Kapan kau bisa membelinya dengan uang sakumu sendiri? Aku bisa menghasilkan
lebih banyak uang, dan kau bisa membeli sepeda motor. Nilai perbaikanmu akan
membuat ayahmu juga bahagia Semua pihak yang terlibat akan puas. Itulah yang
namanya win-win.” Kata Yoo Bum membuat curang agar bisa win win.
Yoo Bum
berbicara di telp kalau harus datang, lalu berbicara pada Jae Chan agar
menyisihkan waktu luangmu karena akan membawanya ke restoran sushi yang menakjubkan,
lalu pamit pergi. Jae Chan duduk diam terlihat gelisah dengan membersihkan
bekas kertas diatas meja.
Hong Joo
membuka mata sedang ada dirumah sakit lalu membaca selembar kertas merasak tak
percaya kalau Ibu meninggal karenanya dan itu karena kecelakaan yang dialami.

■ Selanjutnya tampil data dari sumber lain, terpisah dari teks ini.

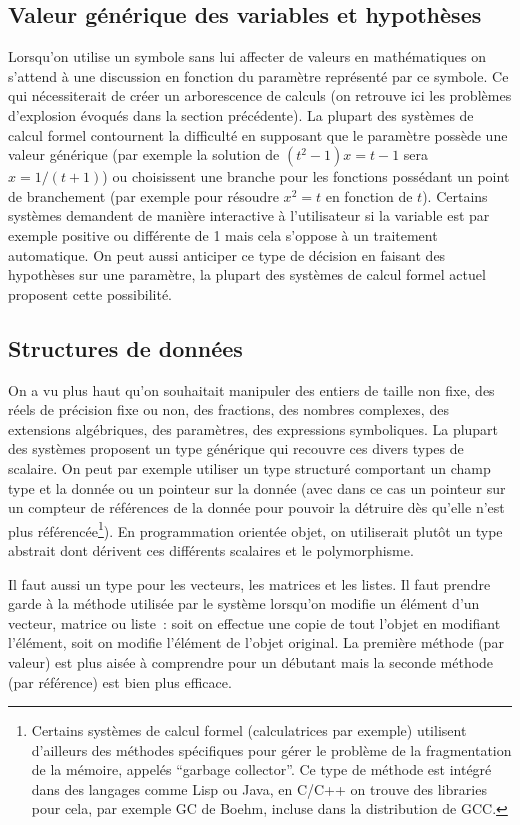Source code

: \documentclass[a4paper,11pt]{article}
\begin{document}
\subsection{Valeur générique des variables et
  hypothèses} 
Lorsqu'on utilise un symbole sans lui affecter de valeurs en mathématiques 
on s'attend à une discussion en fonction du 
paramètre représenté par ce symbole. Ce qui nécessiterait de créer un 
arborescence de calculs (on retrouve ici les problèmes 
d'explosion évoqués dans la section précédente). 
La plupart des systèmes de calcul formel contournent la difficulté en 
supposant que le paramètre possède une valeur 
générique (par exemple la solution de $(t^2-1)x=t-1$ sera $x=1/(t+1)$) ou 
choisissent une branche pour les fonctions 
possédant un point de branchement (par exemple pour résoudre $x^2=t$ 
en fonction de $t$). Certains systèmes demandent de 
manière interactive à l'utilisateur si la variable est par exemple positive 
ou différente de 1 mais cela s'oppose à un 
traitement automatique. 
On peut aussi anticiper ce type de décision en faisant des hypothèses
sur une paramètre, la plupart des systèmes de calcul formel actuel
proposent cette possibilité.

\subsection{Structures de données}
On a vu plus haut qu'on souhaitait manipuler des entiers de taille non 
fixe, des réels de précision fixe ou non, des
fractions, des nombres complexes, des extensions algébriques, des 
paramètres, des expressions symboliques. La plupart des syst\`emes
proposent un type générique qui recouvre ces divers types de scalaire.
On peut par exemple utiliser un type structuré comportant un champ
type et la donnée ou un pointeur sur la donnée (avec dans ce cas un 
pointeur sur un compteur de références de la donnée
pour pouvoir la détruire dès qu'elle n'est plus référencée\footnote{Certains
systèmes de calcul formel (calculatrices par exemple) utilisent d'ailleurs des
méthodes spécifiques pour gérer le problème de la fragmentation de
la mémoire, appelés ``garbage collector''. Ce type de méthode
est intégré dans des langages comme Lisp ou Java, en C/C++ on trouve
des libraries pour cela, par exemple GC de Boehm, incluse dans la
distribution de GCC.}). 
En programmation orientée objet, on utiliserait plutôt un
type abstrait dont dérivent ces différents scalaires et le polymorphisme.

Il faut aussi un type pour les vecteurs, les matrices et les
listes. Il faut prendre garde \`a la m\'ethode utilis\'ee
par le syst\`eme lorsqu'on modifie un \'el\'ement
d'un vecteur, matrice ou liste~: soit on effectue une copie de tout
l'objet en modifiant l'\'el\'ement, soit on modifie l'\'el\'ement
de l'objet original. La premi\`ere m\'ethode (par valeur) est
plus ais\'ee \`a comprendre pour un d\'ebutant mais
la seconde m\'ethode (par r\'ef\'erence) est bien plus efficace.
\end{document}
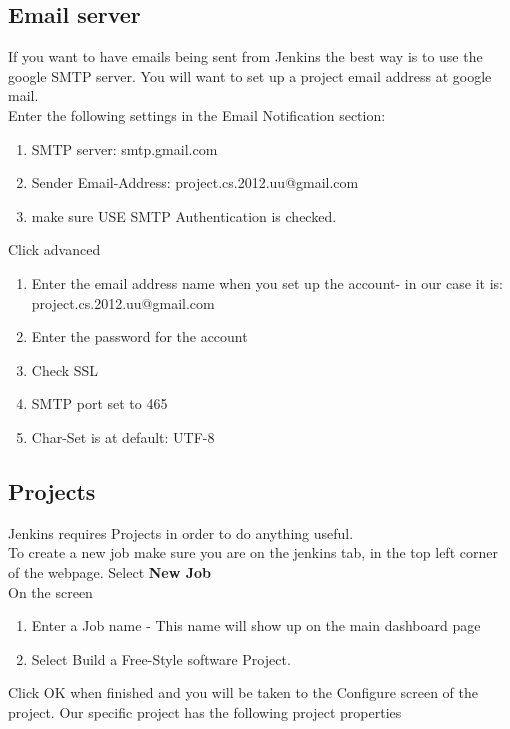 \subsection{Email server}

If you want to have emails being sent from Jenkins the best way is to use the google SMTP server. You will want to set up a project email address at google mail.\\

Enter the following settings in the Email Notification section:
\begin{enumerate}
\item SMTP server: smtp.gmail.com
\item Sender Email-Address: project.cs.2012.uu@gmail.com
\item make sure USE SMTP Authentication is checked.
\end{enumerate}

Click advanced 
\begin{enumerate}
\item Enter the email address name when you set up the account- in our case it is: project.cs.2012.uu@gmail.com
\item Enter the password for the account
\item Check SSL
\item SMTP port set to 465
\item Char-Set is at default: UTF-8
\end{enumerate}

\subsection{Projects}

Jenkins requires Projects in order to do anything useful. \\

To create a new job make sure you are on the jenkins tab, in the top left corner of the webpage. 
Select \textbf{New Job}\\

On the screen 
\begin{enumerate}
\item Enter a Job name - This name will show up on the main dashboard page
\item Select Build a Free-Style software Project.
\end{enumerate}
Click OK when finished and you will be taken to the Configure screen of the project.
Our specific project has the following project properties

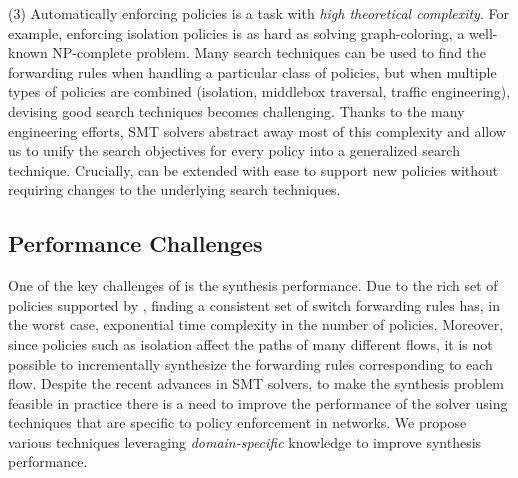 (3) Automatically enforcing policies is a task with
\emph{high theoretical complexity}. 
For example, enforcing isolation policies
is as hard as solving
graph-coloring, a well-known
NP-complete problem.
Many search techniques can be used to find the forwarding rules when
handling a particular class of policies, but when multiple types of
policies are combined (isolation, middlebox traversal, traffic
engineering), devising good search techniques becomes challenging.
Thanks to the many engineering efforts, SMT solvers abstract away most
of this complexity and allow us to unify the search objectives for
every policy into a generalized search technique.
Crucially, \Name can be extended with ease to
support new policies without requiring changes to the underlying search
techniques.

\subsection{Performance Challenges} \label{sec:performance}

One of the key challenges of \Name is the synthesis
performance. 
Due to the rich set of policies supported by \Name,
finding a consistent set of switch forwarding rules 
has, in the worst case, exponential time complexity in
the number of policies.
Moreover, since policies such as isolation affect
the paths of many different flows, it is not possible to incrementally synthesize
the forwarding rules corresponding to each flow. 
Despite the recent advances in SMT solvers, to make
the synthesis problem feasible in practice
there is a need to improve the performance of the solver
using techniques that are specific to policy enforcement in networks.
We propose various techniques leveraging
\emph{domain-specific} knowledge to improve synthesis performance. 

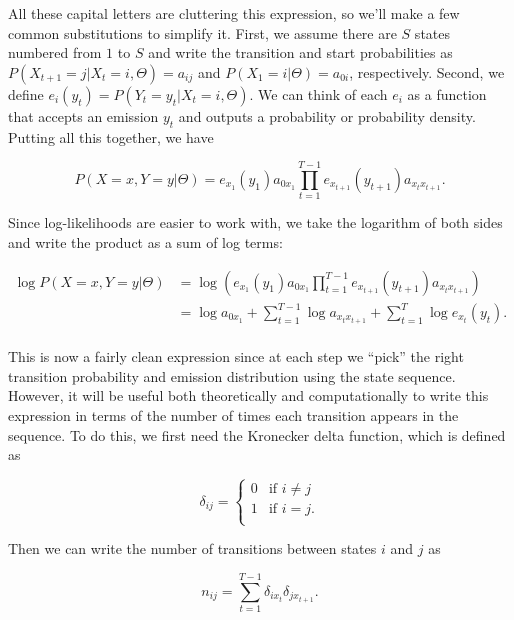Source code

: All these capital letters are cluttering this expression, so we'll make a few common substitutions to simplify it. First, we assume there are $S$ states numbered from $1$ to $S$ and write the transition and start probabilities as $P(X_{t+1}=j|X_t=i, \Theta) = a_{ij}$ and $P(X_1=i|\Theta) = a_{0i}$, respectively. Second, we define $e_i(y_t) = P(Y_t=y_t|X_t=i, \Theta)$. We can think of each $e_i$ as a function that accepts an emission $y_t$ and outputs a probability or probability density. Putting all this together, we have

\begin{equation*}
P(X=x, Y=y|\Theta) = e_{x_1}(y_1)a_{0x_1} \prod_{t=1}^{T-1} e_{x_{t+1}}(y_{t+1}) a_{x_t x_{t+1}}.
\end{equation*}

Since log-likelihoods are easier to work with, we take the logarithm of both sides and write the product as a sum of log terms:

\begin{align*}
\log P(X=x, Y=y|\Theta)
&= \log \left( e_{x_1}(y_1)a_{0x_1} \prod_{t=1}^{T-1} e_{x_{t+1}}(y_{t+1}) a_{x_t x_{t+1}} \right) \\
&= \log a_{0x_1} + \sum_{t=1}^{T-1} \log a_{x_t x_{t+1}} + \sum_{t=1}^T \log e_{x_t}(y_t). \\
\end{align*}

This is now a fairly clean expression since at each step we ``pick'' the right transition probability and emission distribution using the state sequence. However, it will be useful both theoretically and computationally to write this expression in terms of the number of times each transition appears in the sequence. To do this, we first need the Kronecker delta function, which is defined as

\begin{equation*}
\delta_{ij} =
\begin{cases}
    0 &\text{if } i \neq j \\
    1 &\text{if } i=j. \\
\end{cases}
\end{equation*}

Then we can write the number of transitions between states $i$ and $j$ as

\begin{equation*}
n_{ij} = \sum_{t=1}^{T-1} \delta_{ix_t} \delta_{jx_{t+1}}.
\end{equation*}

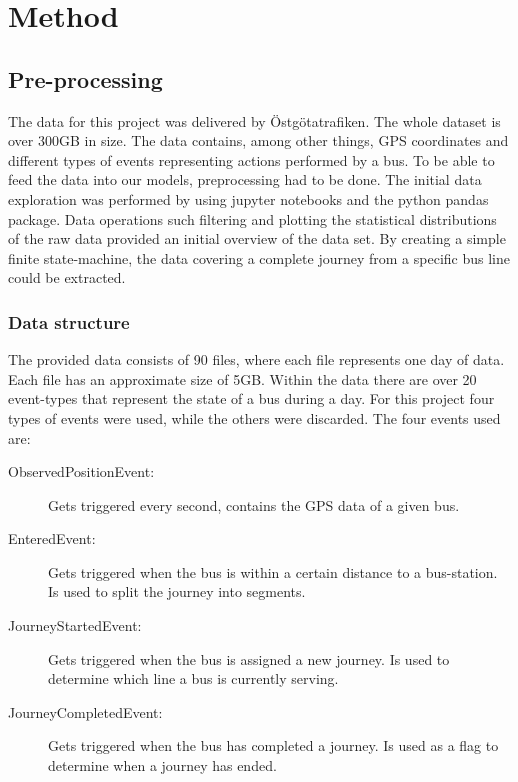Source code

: 
\chapter{Method}
\label{cha:method}

\section{Pre-processing}
\label{sec:pre-processing}
The data for this project was delivered by Östgötatrafiken. The whole dataset is over 300GB in size. The data contains, among other things, GPS coordinates and different types of events representing actions performed by a bus. To be able to feed the data into our models, preprocessing had to be done. The initial data exploration was performed by using jupyter notebooks and the python pandas package. Data operations such filtering and plotting the statistical distributions of the raw data provided an initial overview of the data set. By creating a simple finite state-machine, the data covering a complete journey from a specific bus line could be extracted.


\subsection{Data structure}
The provided data consists of 90 files, where each file represents one day of data. Each file has an approximate size of 5GB. Within the data there are over 20 event-types that represent the state of a bus during a day. For this project four types of events were used, while the others were discarded. The four events used are:
\begin{description}
\item[ObservedPositionEvent:] Gets triggered every second, contains the GPS data of a given bus.
\item[EnteredEvent:] Gets triggered when the bus is within a certain distance to a bus-station. Is used to split the journey into segments.
\item[JourneyStartedEvent:] Gets triggered when the bus is assigned a new journey. Is used to determine which line a bus is currently serving.
\item[JourneyCompletedEvent:] Gets triggered when the bus has completed a journey. Is used as a flag to determine when a journey has ended.
\end{description}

Bibi Hong Joo merasa sedih seperti tak bisa berkata-kata lagi.
“Katakan
kalau ini hanya mimpi. Kumohon... Bangunkan aku.” Kata Hong Joo seperti tak
percaya setelah melihat lembaran kertas.
“Sadarkan
dirimu” kata Bibi Hong Joo yang juga sedih melihat Hong Joo ditinggalkan oleh
kakaknya.
Hong Joo
bangun dengan air mata mengalir, wajahnya langsung panik mencoba menuliskan
dalam notenya. “Bibi, Ibu.. Karena kecelakaan yang kualami, Ibu...” seperti
tangisnya tak bisa di hentikan membayangkan akan kehilangan ibunya.
“Hong
Joo, makan sebelum mandi.”kata Nyonya Hoon melihat anaknya keluar dari
kamarnya. Hong Joo hanya diam saja.
“Hei,
kenapa matamu bengkak begitu? Apa Kau menangis?” tanya Nyonya Yoon panik
“Aku tadi
malam makan ramyeon sebelum tidur. Sekarang Aku mandi dulu.” Kata Hong Joo
mencoba menghindar. Ibunya menyuruh anaknya agar mandi dulu.
Saat itu
berita di TV terdengar “Sebuah ledakan besar disebabkan oleh warga sipil yang
sedang merokok sambil mengisi bensin. Di pompa bensin swalayan di Osung-dong,
Giheung-gu. Seorang pria melepaskan SUV-nya. Dia menyalakan rokok di mulutnya
dan mengambil nosel dan menuju pembukaan tangki bensin. Saat dia menyalakan
korek apinya, maka kabut minyak dari tangki bensin terbuka terbakar dan
kebakaran di pompa bensin pun terjadi. Kecelakaan ini menewaskan pria berusia
37 tahun, Pak Kim, di tempat kejadian.”
“Hei,
bukannya dia orang yang tempo hari itu? Kau melarangnya tidak merokok. Benarkan
dia orangnya?” ucap Nyonya Yoon melihat rekaman CCTV saat si paman saat mengisi
bahan bakar.
Hong Joo
panik langsung masuk ke kamar mandi dan mengunting rambutnya. Nyonya Hong panik
dan binggung langsung mengambil gunting dari tangan anaknya meminta agar tak melakukan
hal itu.
“Ibu,
orang itu mati seperti yang kulihat dalam mimpiku.” Kata Hong Joo sambil
menangis.
“Ibu
tahu. Tidak ada yang bisa dilakukan.” Kata Nyonya Yoon.
“Masa
depan tidak bisa berubah! Jadi Aku harus bagaimana? Ibu... Ibu, bagaimana ini?”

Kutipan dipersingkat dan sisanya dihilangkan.